With its rugged design and built-in call simulator, the Samsung Intensity III from Verizon can survive a physically intense environment, and get you out of socially intense ones too.
The Samsung Intensity III is a simple feature phone from Verizon that is equipped with a sliding QWERTY keyboard. Though it's low-tech (it has a mere 2-megapixel camera and a 2.4-inch screen), it satisfies military specs to withstand extreme temperature changes, fog, humidity, dust, and solar radiation.
Unfortunately, it's not water-resistant, which is something people tend to look for in a rugged phone. And even though it'll only cost you $80 after a $50 mail-in rebate and a two-year contract (the price drops to $50 if you buy online), its unimpressive specs and design flaws set this handset back.
The Intensity III is 4.41 inches tall, 2.12 inches wide, and 0.57 inch thick, and weighs 4.06 ounces. It has a petite frame and lightweight plastic build that make it hard to believe it meets any military specs. Though it's easy to handle and fits comfortably in front and back pockets of jeans, it also feels and looks incredibly cheap, and is one of the more unattractive keyboard phones I've seen.
On the left side of the device is a volume rocker, and up top is a 3.5mm headphone jack. To the right is a button that activates a voice-dialing feature, powered by Nuance Communications. It also activates a "fake call" feature (more on that later). There's also a microSD card slot that's covered with an attached plastic door, and there's a shortcut camera key. At the very bottom is a Micro-USB port.
The display is 2.4 inches with a 240x320-pixel resolution. It can show up to 262,000 colors, and its color depth is 18-bit. Needless to say, with numbers like these, the image quality is below par. Photos appeared grainy and streaky, wallpaper and icons showed heavy aliasing, and colors captured on video weren't as vibrant as their real-life counterparts.

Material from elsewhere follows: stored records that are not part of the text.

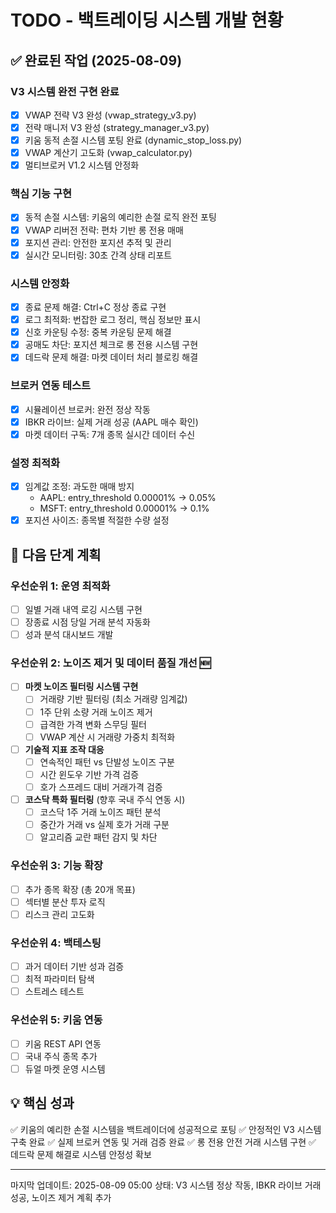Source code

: # TODO - 백트레이딩 시스템 개발 현황

## ✅ 완료된 작업 (2025-08-09)

### V3 시스템 완전 구현 완료
- [x] VWAP 전략 V3 완성 (vwap_strategy_v3.py)
- [x] 전략 매니저 V3 완성 (strategy_manager_v3.py)  
- [x] 키움 동적 손절 시스템 포팅 완료 (dynamic_stop_loss.py)
- [x] VWAP 계산기 고도화 (vwap_calculator.py)
- [x] 멀티브로커 V1.2 시스템 안정화

### 핵심 기능 구현
- [x] 동적 손절 시스템: 키움의 예리한 손절 로직 완전 포팅
- [x] VWAP 리버전 전략: 편차 기반 롱 전용 매매
- [x] 포지션 관리: 안전한 포지션 추적 및 관리
- [x] 실시간 모니터링: 30초 간격 상태 리포트

### 시스템 안정화
- [x] 종료 문제 해결: Ctrl+C 정상 종료 구현
- [x] 로그 최적화: 번잡한 로그 정리, 핵심 정보만 표시
- [x] 신호 카운팅 수정: 중복 카운팅 문제 해결
- [x] 공매도 차단: 포지션 체크로 롱 전용 시스템 구현
- [x] 데드락 문제 해결: 마켓 데이터 처리 블로킹 해결

### 브로커 연동 테스트
- [x] 시뮬레이션 브로커: 완전 정상 작동
- [x] IBKR 라이브: 실제 거래 성공 (AAPL 매수 확인)
- [x] 마켓 데이터 구독: 7개 종목 실시간 데이터 수신

### 설정 최적화
- [x] 임계값 조정: 과도한 매매 방지
  - AAPL: entry_threshold 0.00001% → 0.05%
  - MSFT: entry_threshold 0.00001% → 0.1%
- [x] 포지션 사이즈: 종목별 적절한 수량 설정

## 🎯 다음 단계 계획

### 우선순위 1: 운영 최적화
- [ ] 일별 거래 내역 로깅 시스템 구현
- [ ] 장종료 시점 당일 거래 분석 자동화
- [ ] 성과 분석 대시보드 개발

### 우선순위 2: 노이즈 제거 및 데이터 품질 개선 🆕
- [ ] **마켓 노이즈 필터링 시스템 구현**
  - [ ] 거래량 기반 필터링 (최소 거래량 임계값)
  - [ ] 1주 단위 소량 거래 노이즈 제거
  - [ ] 급격한 가격 변화 스무딩 필터
  - [ ] VWAP 계산 시 거래량 가중치 최적화
- [ ] **기술적 지표 조작 대응**
  - [ ] 연속적인 패턴 vs 단발성 노이즈 구분
  - [ ] 시간 윈도우 기반 가격 검증
  - [ ] 호가 스프레드 대비 거래가격 검증
- [ ] **코스닥 특화 필터링** (향후 국내 주식 연동 시)
  - [ ] 코스닥 1주 거래 노이즈 패턴 분석
  - [ ] 중간가 거래 vs 실제 호가 거래 구분
  - [ ] 알고리즘 교란 패턴 감지 및 차단

### 우선순위 3: 기능 확장
- [ ] 추가 종목 확장 (총 20개 목표)
- [ ] 섹터별 분산 투자 로직
- [ ] 리스크 관리 고도화

### 우선순위 4: 백테스팅
- [ ] 과거 데이터 기반 성과 검증
- [ ] 최적 파라미터 탐색
- [ ] 스트레스 테스트

### 우선순위 5: 키움 연동
- [ ] 키움 REST API 연동
- [ ] 국내 주식 종목 추가
- [ ] 듀얼 마켓 운영 시스템

## 💡 핵심 성과
✅ 키움의 예리한 손절 시스템을 백트레이더에 성공적으로 포팅
✅ 안정적인 V3 시스템 구축 완료
✅ 실제 브로커 연동 및 거래 검증 완료
✅ 롱 전용 안전 거래 시스템 구현
✅ 데드락 문제 해결로 시스템 안정성 확보

---
마지막 업데이트: 2025-08-09 05:00
상태: V3 시스템 정상 작동, IBKR 라이브 거래 성공, 노이즈 제거 계획 추가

Above the display is a in-ear speaker and to the left are two soft keys that change function depending on what you're doing with your handset. These are activated when you slide the keyboard out and the screen switches to landscape mode. Below the screen are two sets of keys. The top portion consists of two more soft buttons, and send, speakerphone, center-select, clear, power/end, and navigational keys. The bottom portion is your standard alphanumeric keypad. If you press and hold the pound key, however, you can quickly put your phone on vibrate.
The sliding mechanism of the keyboard is sturdy and snappy. But while the keys themselves are decently sized, they're relatively flush with the surface of the device, making it hard to feel around for them. My hands are already petite enough, and I ended up typing mostly with the tips of my fingers.
The back of the device hosts a 2-megapixel camera. Below it is a small reflective circle for vanity shots, and to the right are two small slits for a speaker. The back plate has a gray, texturized diamond pattern with industrial tablike designs running along its sides. This aesthetic and the strip of rubber that goes along the handset's edges were the only things that let me and other people know that, oh, yeah, this is a rugged device. Using a small indentation up top, you can pry the back plate off with your fingernails to reveal a 1,000mAh battery.
The Samsung Intensity III comes with the bare minimum amount of task management features. When you press the menu button at the bottom of the screen, you'll see nine animated icons for your contacts, messages, recent calls, browser, media center, e-mails, navigator, pictures, and settings.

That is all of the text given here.